The house is very unusual in it's own right and I have added to this with the work I have been doing to it over these last 25 years, like secret passages, mazes, a long exit tunnel that runs 95 feet through the yard(Yes, it is under the ground and concrete and twists and turns and swoops)
There is no gore or butcher shop motif here (Waste of my time) There are also no strobe lights, no neon glow paint, no black lights, no fog machines(anymore) I have made almost everything here from my own thoughts and ideas and I try to not copy anything someone else has made because people often will be driving many hours just to see MY house, so a Wal-Mart mask show wouldn't "cut it", nor would I expect to ever have any repeat customers if such was my "show" here.
I delight in entertaining people and even scaring them with common, cheap, stupid items that usually will never be thought of as having such potential (Boosts my ego?)
I am not making a "Million Dollars" here , but this all that I do and enough people seem to like it enough to become impressed by my efforts , tell their friends and come back and buy another ticket. (I work long hours here almost everyday, doing probably 95% of ALL the work ever done here during the last 25 years.)
The "Main Attraction"here has always been "Crazy Jim" (me) and The Bad Dream Bed, which scares the majority of living, breathing people who try it out.
I have a new feature in that bedroom now. The canopy over the bed is a black shroud with a couple of skulls "floating", wrapped within the ill-regular cloth shape.
I ask them if the newbies need advice as to whether to try the bed or not?
Then the skull closest to them gives his opinion!
People laying on the bed often feel that they have to let me know they are "afraid"!
I reassure them by telling them that if they were not afraid right now, that they would be abnormal! (Truth!)
I am OPEN for business every night of the year and have been pretty much since "Day-One"... because I LOVE What I am doing !!
The Ravens Grin Inn--Mount Carroll, Illinois.


----------



## v_gan (Aug 19, 2009)

I love Classic Halloween: jack-o-lanterns, black cats, spiders, skeletons, witches, ghosts... I'm a big advocate of the classic orange and black colors!

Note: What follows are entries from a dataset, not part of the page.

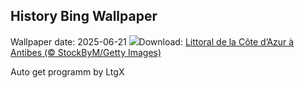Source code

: ## History Bing Wallpaper
Wallpaper date: 2025-06-21
![](https://www.bing.com/th?id=OHR.AntibesMusic_FR-FR0026620746_UHD.jpg&w=1000)Download: [Littoral de la Côte d’Azur à Antibes (© StockByM/Getty Images)](https://www.bing.com/th?id=OHR.AntibesMusic_FR-FR0026620746_UHD.jpg)

Auto get programm by LtgX
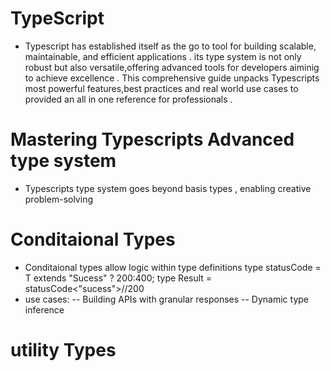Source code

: # TypeScript 
- Typescript has established itself as the go to tool for building scalable, maintainable, and efficient applications . its type system is not only robust but also versatile,offering advanced tools for developers aiminig to achieve excellence . This comprehensive guide unpacks Typescripts most powerful features,best practices and real world use cases to provided an all in one reference for professionals .

# Mastering Typescripts Advanced type system 
- Typescripts type system goes beyond basis types , enabling creative problem-solving 
# Conditaional Types 
- Conditaional types allow logic within type definitions 
 type statusCode<T> = T extends "Sucess" ? 200:400;
 type Result = statusCode<"sucess">//200
 - use cases:
 -- Building APIs with granular responses 
 -- Dynamic type inference 
 # utility Types
 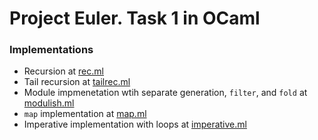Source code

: # Project Euler. Task 1 in OCaml

### Implementations
- Recursion at [rec.ml](./lib/rec.ml)
- Tail recursion at [tailrec.ml](./lib/tailrec.ml)
- Module impmenetation wtih separate generation, `filter`, and `fold` at [modulish.ml](./lib/modulish.ml)
- `map` implementation at [map.ml](./lib/map.ml)
- Imperative implementation with loops at [imperative.ml](./lib/imperative.ml)
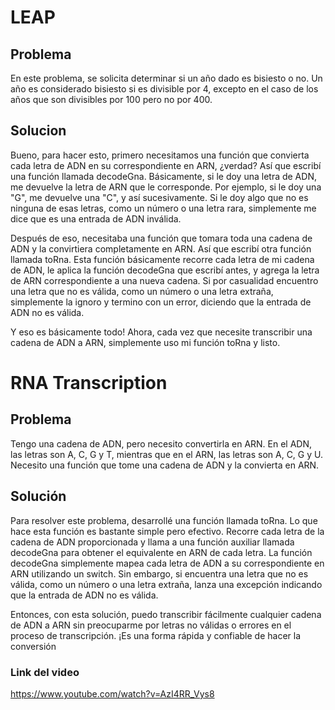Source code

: # LEAP
## Problema 
 
 En este problema, se solicita determinar si un año dado es bisiesto o no. Un año es considerado bisiesto si es divisible por 4, excepto en el caso de los años que son divisibles por 100 pero no por 400.

 ## Solucion 

 Bueno, para hacer esto, primero necesitamos una función que convierta cada letra de ADN en su correspondiente en ARN, ¿verdad? Así que escribí una función llamada decodeGna. Básicamente, si le doy una letra de ADN, me devuelve la letra de ARN que le corresponde. Por ejemplo, si le doy una "G", me devuelve una "C", y así sucesivamente. Si le doy algo que no es ninguna de esas letras, como un número o una letra rara, simplemente me dice que es una entrada de ADN inválida.

Después de eso, necesitaba una función que tomara toda una cadena de ADN y la convirtiera completamente en ARN. Así que escribí otra función llamada toRna. Esta función básicamente recorre cada letra de mi cadena de ADN, le aplica la función decodeGna que escribí antes, y agrega la letra de ARN correspondiente a una nueva cadena. Si por casualidad encuentro una letra que no es válida, como un número o una letra extraña, simplemente la ignoro y termino con un error, diciendo que la entrada de ADN no es válida.

Y eso es básicamente todo! Ahora, cada vez que necesite transcribir una cadena de ADN a ARN, simplemente uso mi función toRna y listo.

#  RNA Transcription 

## Problema

Tengo una cadena de ADN, pero necesito convertirla en ARN. En el ADN, las letras son A, C, G y T, mientras que en el ARN, las letras son A, C, G y U. Necesito una función que tome una cadena de ADN y la convierta en ARN.

## Solución

Para resolver este problema, desarrollé una función llamada toRna. Lo que hace esta función es bastante simple pero efectivo. Recorre cada letra de la cadena de ADN proporcionada y llama a una función auxiliar llamada decodeGna para obtener el equivalente en ARN de cada letra. La función decodeGna simplemente mapea cada letra de ADN a su correspondiente en ARN utilizando un switch. Sin embargo, si encuentra una letra que no es válida, como un número o una letra extraña, lanza una excepción indicando que la entrada de ADN no es válida.

Entonces, con esta solución, puedo transcribir fácilmente cualquier cadena de ADN a ARN sin preocuparme por letras no válidas o errores en el proceso de transcripción. ¡Es una forma rápida y confiable de hacer la conversión

### Link del video

https://www.youtube.com/watch?v=AzI4RR_Vys8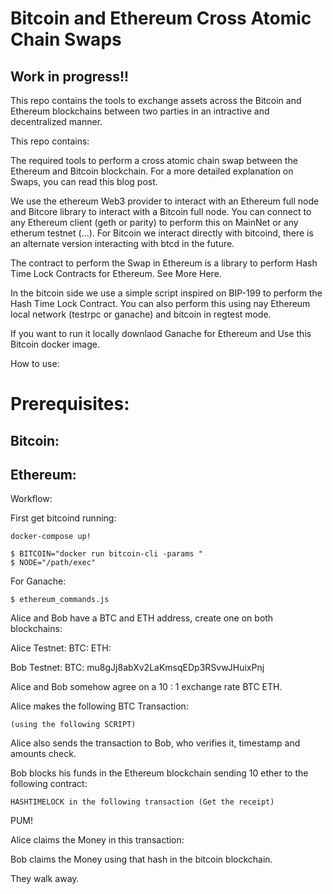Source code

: # Bitcoin and Ethereum Cross Atomic Chain Swaps

## Work in progress!!

This repo contains the tools to exchange assets across the Bitcoin and Ethereum blockchains between two parties in an intractive and decentralized manner.

This repo contains:

The required tools to perform a cross atomic chain swap between the Ethereum and Bitcoin blockchain. For a more detailed explanation on Swaps, you can read this blog post.

We use the ethereum Web3 provider to interact with an Ethereum full node and Bitcore library to interact with a Bitcoin full node. You can connect to any Ethereum client (geth or parity)
to perform this on MainNet or any etherum testnet (...). For Bitcoin we interact directly with bitcoind, there is an alternate version interacting with btcd in the future.

The contract to perform the Swap in Ethereum is a library to perform Hash Time Lock Contracts for Ethereum. See More Here.

In the bitcoin side we use a simple script inspired on BIP-199 to perform the Hash Time Lock Contract. You can also perform this using nay Ethereum local network (testrpc or ganache) and bitcoin in regtest mode.

If you want to run it locally downlaod Ganache for Ethereum and Use this Bitcoin docker image.

How to use:



# Prerequisites:

## Bitcoin:

        

## Ethereum:


Workflow:

First get bitcoind running:

    docker-compose up!

    $ BITCOIN="docker run bitcoin-cli -params "
    $ NODE="/path/exec"

For Ganache:

    $ ethereum_commands.js


Alice and Bob have a BTC and ETH address, create one on both blockchains:

Alice Testnet: 
    BTC: 
    ETH: 

Bob Testnet:
    BTC: mu8gJj8abXv2LaKmsqEDp3RSvwJHuixPnj

Alice and Bob somehow agree on a 10 : 1 exchange rate BTC ETH. 

Alice makes the following BTC Transaction:

    (using the following SCRIPT)

Alice also sends the transaction to Bob, who verifies it, timestamp and amounts check.

Bob blocks his funds in the Ethereum blockchain sending 10 ether to the following contract:

    HASHTIMELOCK in the following transaction (Get the receipt)

PUM!

Alice claims the Money in this transaction:

Bob claims the Money using that hash in the bitcoin blockchain.

They walk away.


    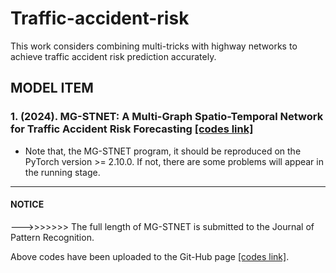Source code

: # Traffic-accident-risk
This work considers combining multi-tricks with highway networks to achieve traffic accident risk prediction accurately.  

## MODEL ITEM
### 1. (2024). MG-STNET: A Multi-Graph Spatio-Temporal Network for Traffic Accident Risk Forecasting [[codes link]](https://github.com/zouguojian/Traffic-accident-prediction/tree/main/MG-STNET)  
* Note that, the MG-STNET program, it should be reproduced on the PyTorch version >= 2.10.0. 
If not, there are some problems will appear in the running stage.
---

#### NOTICE   
--->>>>>>> The full length of MG-STNET is submitted to the Journal of Pattern Recognition.     

Above codes have been uploaded to the Git-Hub page [[codes link]](https://github.com/zouguojian/Traffic-accident-prediction/tree/main/MG-STNET).  
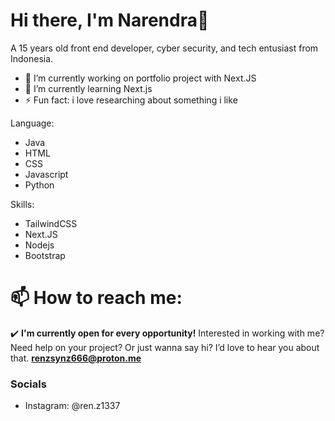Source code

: # Hi there, I'm Narendra👋

A 15 years old front end developer, cyber security, and tech entusiast from Indonesia.

- 🔭 I’m currently working on portfolio project with Next.JS
- 🌱 I’m currently learning Next.js
- ⚡ Fun fact: i love researching about something i like

Language:
- Java
- HTML
- CSS
- Javascript
- Python

Skills:
- TailwindCSS
- Next.JS
- Nodejs
- Bootstrap

# 📫 How to reach me:
✔️ **I'm currently open for every opportunity!** Interested in working with me? Need help on your project? Or just wanna say hi? I’d love to hear you about that. 
**renzsynz666@proton.me**

### Socials
- Instagram: @ren.z1337
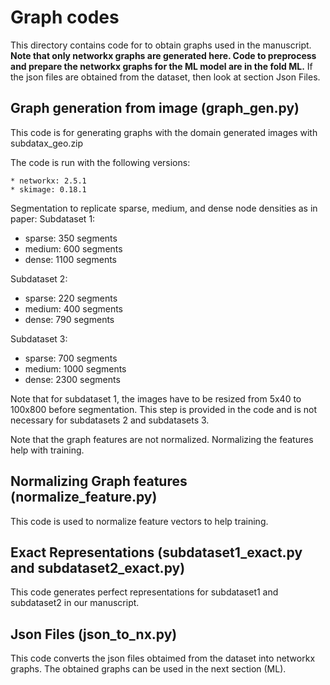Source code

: # Graph codes

This directory contains code for to obtain graphs used in the manuscript. **Note that only networkx graphs are generated here. Code to preprocess and prepare the networkx graphs for the ML model are in the fold ML.** If the json files are obtained from the dataset, then look at section Json Files. 

## Graph generation from image (graph_gen.py)

This code is for generating graphs with the domain generated images with subdatax_geo.zip

The code is run with the following versions:

	* networkx: 2.5.1
	* skimage: 0.18.1

Segmentation to replicate sparse, medium, and dense node densities as in paper:
 Subdataset 1:
 * sparse: 350 segments
 * medium: 600 segments
 * dense: 1100 segments

 Subdataset 2:
 * sparse: 220 segments
 * medium: 400 segments
 * dense: 790 segments

 Subdataset 3:
 * sparse: 700 segments
 * medium: 1000 segments
 * dense: 2300 segments

Note that for subdataset 1, the images have to be resized from 5x40 to 100x800 before segmentation. This step is provided in the code and is not necessary for subdatasets 2 and subdatasets 3.

Note that the graph features are not normalized. Normalizing the features help with training.

## Normalizing Graph features (normalize_feature.py)
This code is used to normalize feature vectors to help training.
 
## Exact Representations (subdataset1_exact.py and subdataset2_exact.py)
This code generates perfect representations for subdataset1 and subdataset2 in our manuscript. 

## Json Files (json_to_nx.py)
This code converts the json files obtaimed from the dataset into networkx graphs. The obtained graphs can be used in the next section (ML).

I've delved a bit into the gore, but I much prefer classically spooky stuff.


----------



## Ghouliet (Nov 5, 2010)

Resurrection Vale Cemetery is classic/traditional. We do not have any blood, guts and gore, but we do have headstones, zombies, rats, ravens, owls, werewolf, cats and even a zombie dog and mummy cat. We have a traditional grim reaper and also have a few carved pumpkins. We top it all off with a low lying fog and colored lighting.

You can find Resurrection Vale Cemetery on facebook if you would like to see pictures of our haunt.


----------



## ollieee (Sep 16, 2010)

Aye 100% pure pirate, not too scary and no gore or the wee little ones won't come up for a treat. Even when I run the Disney Yo ho pirate track some of the little swashbucklers are still too afraid to come to the pirate for a treat. I hand out very large gold chocolate coins, some of the cabin rats walk away yelling the pirate gave me gold !!!


----------



## Mordessa (Jul 23, 2007)

Wifeofrankie said:


> I'm really not into the blood & guts, but my husband is really into zombies. Maybe one of the years I will let him have control over the theme of our haunt. But for now while we start out with the new home, it's about building the graveyard, scarecrows, & other traditional details.
> 
> By the way thank you so much for responding to my very 1st real thread. It might sound silly but I was nervous. You guys are awesome.


We are pretty classic, I guess. No blood and guts for us really either, though occassionally we do have some small blood & guts stuff, we keep it to a minimum because we like to focus on scary rather than gross. We just like to do things that are spooky in general. We don't really go for the movie themes or the classic ghost story characters though. We do things like creepy children standing in the foggy hallway just staring straight ahead, and wheezing rocking grandpa in the rocking chair, and paintings that follow you with their eyes and then, of course, lots of jump and scare kinds of things. 

Thanks for the interesting thread Wifeofrankie!  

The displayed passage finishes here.